The inventors of C correctly identified its strengths in the preface to 'The C Programming Language' (1978): it's pleasant, expressive, and versatile, but not too big, too specialized, or too restrictive. It seems to me that a lot of the complaints that people have about C can be addressed by using better coding techniques or by creating libraries to address its perceived deficiencies.
C is just as type-safe as I need it to be without forcing me to jump through pointless hoops. It supports object-oriented programming to the extent that I need it to without forcing everything to be a class or requiring me to write hundreds of lines of boilerplate code. In summary, C fits me like an old comfy jacket with patched elbows. I'm increasingly aware that this puts me in a minority: most of the world has since moved on, although new versions of the C language standard are still published (e.g. C23).

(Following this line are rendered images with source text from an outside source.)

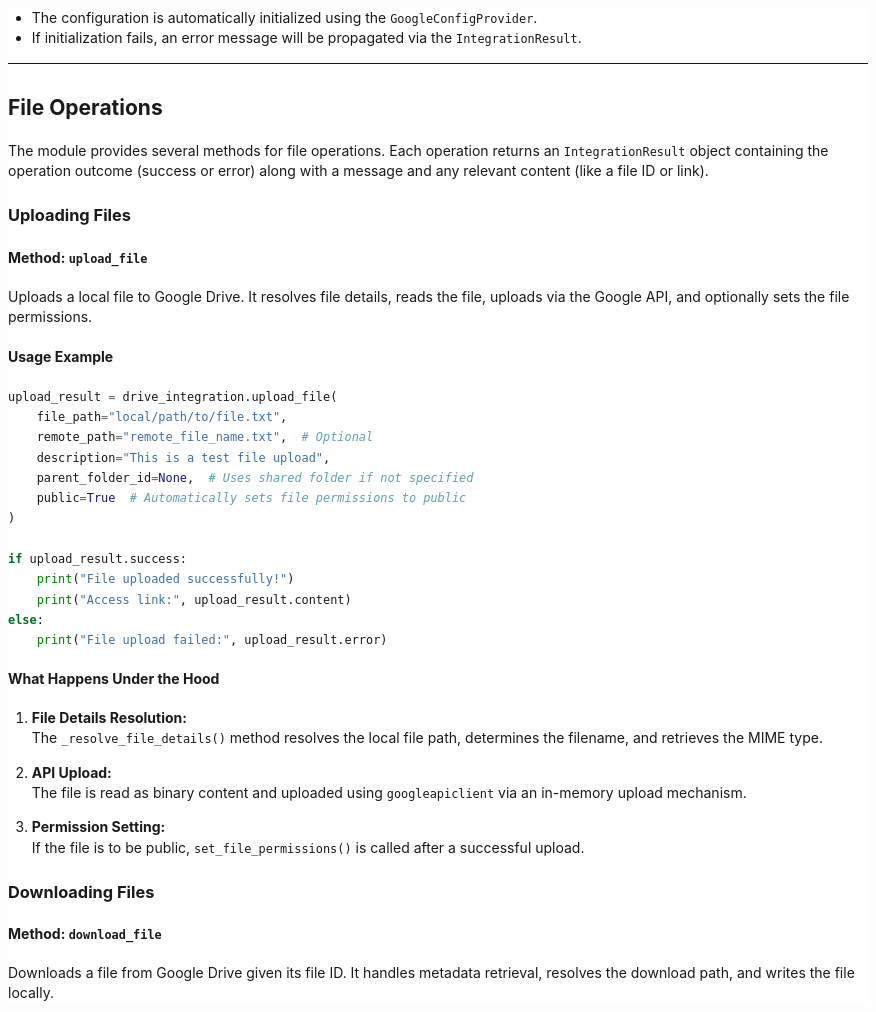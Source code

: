 - The configuration is automatically initialized using the `GoogleConfigProvider`.
- If initialization fails, an error message will be propagated via the `IntegrationResult`.

---

## File Operations

The module provides several methods for file operations. Each operation returns an `IntegrationResult` object containing the operation outcome (success or error) along with a message and any relevant content (like a file ID or link).

### Uploading Files

#### Method: `upload_file`
Uploads a local file to Google Drive. It resolves file details, reads the file, uploads via the Google API, and optionally sets the file permissions.

#### Usage Example

```python
upload_result = drive_integration.upload_file(
    file_path="local/path/to/file.txt",
    remote_path="remote_file_name.txt",  # Optional
    description="This is a test file upload",
    parent_folder_id=None,  # Uses shared folder if not specified
    public=True  # Automatically sets file permissions to public
)

if upload_result.success:
    print("File uploaded successfully!")
    print("Access link:", upload_result.content)
else:
    print("File upload failed:", upload_result.error)
```

#### What Happens Under the Hood

1. **File Details Resolution:**  
   The `_resolve_file_details()` method resolves the local file path, determines the filename, and retrieves the MIME type.

2. **API Upload:**  
   The file is read as binary content and uploaded using `googleapiclient` via an in-memory upload mechanism.

3. **Permission Setting:**  
   If the file is to be public, `set_file_permissions()` is called after a successful upload.

### Downloading Files

#### Method: `download_file`
Downloads a file from Google Drive given its file ID. It handles metadata retrieval, resolves the download path, and writes the file locally.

I was recently surprised to hear Guido van Rossum say that his favourite language (apart from Python) is C. Of course, Python was written in C and borrows ideas from C, but I was still surprised because hearing anything positive about C is rare nowadays. Many developers are proud to stand up and proclaim "C is a bad language", despite its crucial role in creating much of the modern world which surrounds them. The same developers then sit down and unthinkingly carry on using software written in C (git, Python, Linux, etc.) to do their job!
Having invested so much of my life into C programming, this dismissive attitude makes me feel sad and a little angry, as though someone had insulted a member of my family. Bjarne Stroustrup once said "There are only two kinds of languages: the ones people complain about and the ones nobody uses". Perhaps it follows that I shouldn't be too sensitive about people complaining about my favourite language. I'm working on improving that aspect of myself.
It's easy to criticise C's syntax; there's even a website to translate between "C gibberish" and English, which is a lot of fun. Also, let's not forget the International Obfuscated C Code Contest, which has been "celebrating [C's] syntactical opaqueness" since 1984.
I find that the most valid (but comparatively rare) criticism
of C's syntax is its verbosity. When combined with the fact
that there's no type inference, and no implicit
this
or self
pointer in method
definitions, the result is typically a lot of repetitive and
longwinded declarations.
Here's a declaration of a constant pointer to a constant
unsigned integer which must be at least 64 bits wide (i.e.
x
must always point to y
, and
y
cannot be changed by dereferencing
x
):
unsigned long long int const *const x = &y;
In reality, this would probably be written using a type alias:
uint64_t const *const x = &y;
I once joked that we are approaching a "const singularity": a
hypothetical moment in time when every symbol in every C
program is the type-qualifier const
. Objects are
mutable by default, yet most objects can be initialized at
the point of declaration and should not be modified
thereafter. This is especially true if a program is written
in the modern style whereby declarations can be mixed with
other statements.
Declarations do not read straightforwardly from left-to-right
(or right-to-left) because *
(pointer-to) has
right-associativity (to its operand), whereas [
and (
have left-associativity. I admit that I
take perverse pleasure in seeing novice programmers confront
the horrifying reality that C declarations are parsed
inside-out and back-to-front!
Kernighan & Ritchie explained the reasoning behind this syntax in The C Programming Language' (1988):
The declaration of the pointer ip,
int *ip;
is intended as a mnemonic; it says that the expression *ip is an int. The syntax of the declaration for a variable mimics the syntax of expressions in which the variable might appear.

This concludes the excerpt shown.